Haredi participation in the Jewish Funders Network
By excluding Haredim, demographically JFN would be pigeon-holing itself and limiting its future.
I had to reread several times the interview that appeared in Your Daily Phil on March 30, 2022. I know the speaker to be a kind and responsive leader who is knowledgeable about various parts of the world-wide Jewish community, so I was surprised to read comments that sounded dismissive and unfairly prejudiced. I concede it is totally possible that these brief statements could have been taken out of context in the interview, but because they appeared so publicly, a public response seems appropriate. The assertion that JFN simply does not know how to include Haredim and will not be creating gender-segregated spaces shows a lack of understanding and sensitivity. It also misses the critical point that by excluding Haredim, demographically JFN would be pigeon-holing itself and limiting its future.
I identify as Modern Orthodox, not Haredi, so I cannot claim to speak for this community or, more accurately, communities. Haredim are at least as — if not more — diverse than other Jewish denominations. While Yeshivish and Hasidic are the two broad Haredi identities, under the Hasidic umbrella alone, there are Belz, Bobov, Chabad, Gerer, Satmar, Skver and Vizhnitz, just to name a few. Between and within these groups exist significant variation in dress, belief, custom and adherence to practices like restricted internet use and strict gender segregation. Though, like all Orthodox groups, Haredim pray with a mechitza that separates men from women, not all Haredim practice complete gender separation in other areas of their lives — or even prefer to.
In our efforts to bring Jews into JFN, we cannot rely on stereotypes and sweeping generalizations: We know not to assume all Jews eat gefilte fish — or even keep kosher. While it is true some Haredim would not participate in mixed gender events, there are many more who would gladly attend a panel discussion with mixed seating. In many Haredi communities there are plenty of spheres in which men and women work together — particularly in chesed, kiruv and chinuch: giving, outreach and education. And let’s not forget that the wealthy among these groups — funders and prospective JFN members — are perhaps even more likely to participate in groups with men and women than the general population as they are used to attending business meetings and conducting real estate transactions in mixed-gender settings.

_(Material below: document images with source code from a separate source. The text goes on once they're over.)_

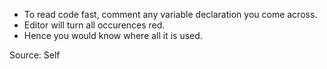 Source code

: 
* To read code fast, comment any variable declaration you come across. 
* Editor will turn all occurences red. 
* Hence you would know where all it is used.
    
Source: Self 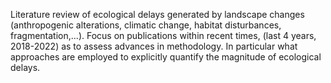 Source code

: Literature review of ecological delays generated by landscape changes (anthropogenic alterations, climatic change, habitat disturbances, fragmentation,...). Focus on publications within recent times, (last 4 years, 2018-2022) as to assess advances in methodology. In particular what approaches are employed to explicitly quantify the magnitude of ecological delays.


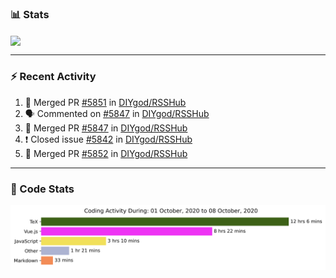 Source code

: ### :bar_chart: Stats

<a href="#">
  <img align="center" src="https://github-readme-stats.vercel.app/api?username=henryqw&count_private=true&show_icons=true" />
</a>
<!-- <a href="#">
  <img align="center" src="https://github-readme-stats-git-master.henryqw.vercel.app/api/top-langs/?username=HenryQW&layout=compact" />
</a> -->

---

### :zap: Recent Activity

<!--START_SECTION:activity-->

1. 🎉 Merged PR [#5851](https://github.com/DIYgod/RSSHub/pull/5851) in [DIYgod/RSSHub](https://github.com/DIYgod/RSSHub)
2. 🗣 Commented on [#5847](https://github.com/DIYgod/RSSHub/issues/5847) in [DIYgod/RSSHub](https://github.com/DIYgod/RSSHub)
3. 🎉 Merged PR [#5847](https://github.com/DIYgod/RSSHub/pull/5847) in [DIYgod/RSSHub](https://github.com/DIYgod/RSSHub)
4. ❗️ Closed issue [#5842](https://github.com/DIYgod/RSSHub/issues/5842) in [DIYgod/RSSHub](https://github.com/DIYgod/RSSHub)
5. 🎉 Merged PR [#5852](https://github.com/DIYgod/RSSHub/pull/5852) in [DIYgod/RSSHub](https://github.com/DIYgod/RSSHub)
<!--END_SECTION:activity-->

---

### :calendar: Code Stats

![WakaTime](https://github.com/HenryQW/HenryQW/blob/master/images/stat.svg)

We must leave our prejudices aside when cultivating open and diverse spaces and conversations. I wonder if the first thing you would say about integrating another Jewish group would be a reason not to include them, and a flimsy one at that. When considering how to encourage participation by specific identity groups such as Jews of Color, Sephardic Jews, and Jews in the LGBTQ community for example, I believe we would discuss the value of their participation first, and we would be extra careful laying out the perceived obstacles. We owe our Haredi brothers and sisters the same consideration.
If there are obstacles to any member’s participation at JFN, I hope we can listen with an open ear and see if an accommodation is possible. If at that point the answer is no, whether because of ideology, respect for women, space, cost, etc., then of course it is a reasonable decision to make. Let’s get to the point where Haredi Jews are requesting gender-segregated spaces before suggesting that is the reason they are not participating and thereby foreclosing the possibility of future Haredi attendance.
I do not believe Haredi funders are declining to participate in JFN because men and women attend joint events. Rather, they are not participating yet because Haredim have highly developed business and chesed networks within their communities and haven’t found a niche within JFN. Like all other Jewish funders, Haredim will attend if a friend or colleague invites them. If it is a positive experience and useful to their philanthropy, they will come back, and they will bring their friends.
We should be finding ways to encourage and expand participation among all groups of Jews, especially among the Orthodox and Haredi populations. The last Pew study confirms higher birthrates and higher Jewish engagement among the Orthodox. As scholars like Adam Ferzinger point out, with the changing demographics Haredi Jews are increasingly willing and interested in participating in cross-denominational work. We should be too.
As a matter of demographics, within a short while, Haredim will make up an overwhelming majority of the Jewish population both in the US and Israel. If we do not find ways to include them in JFN and its funders’ initiatives whose target audience is “the Jewish people,” we are not only missing the mark; as I wrote last year, we are missing the future. Without more diverse representation, JFN risks not living up to its name as the Jewish Funders Network, and instead being the Funders Network of the Liberal Jewish Denominations.
Haredi philanthropists are involved and interested in education, fighting poverty, health, media, confronting antisemitism and other areas that animate many JFN members and participants. Haredi and non-Haredi funders have a lot to learn from each other in these areas of mutual interest. Let’s work together to bring diverse voices into the network rather than leaning on perceived obstacles and assumptions to maintain the status quo.
Lindsey Bodner is executive director at the Naomi Foundation.